EXTRACTED INFORMATION

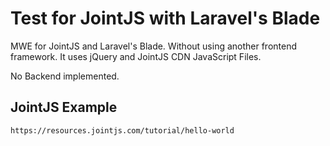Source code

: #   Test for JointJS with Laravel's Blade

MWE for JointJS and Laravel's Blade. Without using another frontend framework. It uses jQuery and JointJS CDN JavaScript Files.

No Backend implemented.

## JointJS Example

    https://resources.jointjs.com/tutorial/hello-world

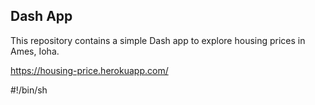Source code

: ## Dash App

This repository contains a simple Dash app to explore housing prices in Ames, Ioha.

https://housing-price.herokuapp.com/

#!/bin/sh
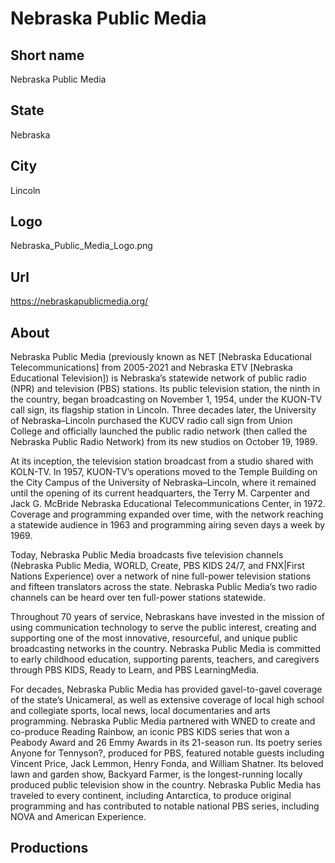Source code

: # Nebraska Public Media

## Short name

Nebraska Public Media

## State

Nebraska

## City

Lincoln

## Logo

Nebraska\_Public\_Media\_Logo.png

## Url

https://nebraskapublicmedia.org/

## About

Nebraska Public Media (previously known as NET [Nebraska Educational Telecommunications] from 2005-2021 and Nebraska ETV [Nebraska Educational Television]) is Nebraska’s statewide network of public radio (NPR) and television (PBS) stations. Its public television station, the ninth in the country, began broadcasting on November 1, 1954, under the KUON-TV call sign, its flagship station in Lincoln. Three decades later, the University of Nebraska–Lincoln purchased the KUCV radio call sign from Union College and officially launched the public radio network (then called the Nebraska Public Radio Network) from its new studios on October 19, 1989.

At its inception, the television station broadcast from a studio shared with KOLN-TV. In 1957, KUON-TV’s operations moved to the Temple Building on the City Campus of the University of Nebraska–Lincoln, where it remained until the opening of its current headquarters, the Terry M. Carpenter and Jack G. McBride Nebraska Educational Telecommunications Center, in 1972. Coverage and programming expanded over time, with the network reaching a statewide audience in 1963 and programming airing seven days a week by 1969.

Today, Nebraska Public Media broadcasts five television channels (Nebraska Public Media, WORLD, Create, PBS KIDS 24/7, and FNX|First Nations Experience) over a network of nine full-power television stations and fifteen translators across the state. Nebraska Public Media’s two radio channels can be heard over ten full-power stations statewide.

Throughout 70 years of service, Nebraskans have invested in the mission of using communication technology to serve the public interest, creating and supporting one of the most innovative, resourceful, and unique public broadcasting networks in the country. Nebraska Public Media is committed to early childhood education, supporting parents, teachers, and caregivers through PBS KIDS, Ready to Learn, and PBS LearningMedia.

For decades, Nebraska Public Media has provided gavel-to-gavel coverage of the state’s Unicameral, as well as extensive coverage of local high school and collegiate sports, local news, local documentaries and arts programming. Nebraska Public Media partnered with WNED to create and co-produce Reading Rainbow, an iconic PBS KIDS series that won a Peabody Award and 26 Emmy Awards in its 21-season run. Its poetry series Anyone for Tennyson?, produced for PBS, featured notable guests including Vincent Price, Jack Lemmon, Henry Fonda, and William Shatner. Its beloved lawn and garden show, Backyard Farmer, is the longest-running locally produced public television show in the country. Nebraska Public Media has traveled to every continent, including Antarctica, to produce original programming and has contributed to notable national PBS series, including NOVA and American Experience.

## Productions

PROBLEM STATEMENT
Omit the pictures, then repeat exactly each line from the beginning of the listing through the line with "## JointJS Example".

EXERCISE RESPONSE
Source code

: #   Test for JointJS with Laravel's Blade

MWE for JointJS and Laravel's Blade. Without using another frontend framework. It uses jQuery and JointJS CDN JavaScript Files.

No Backend implemented.

## JointJS Example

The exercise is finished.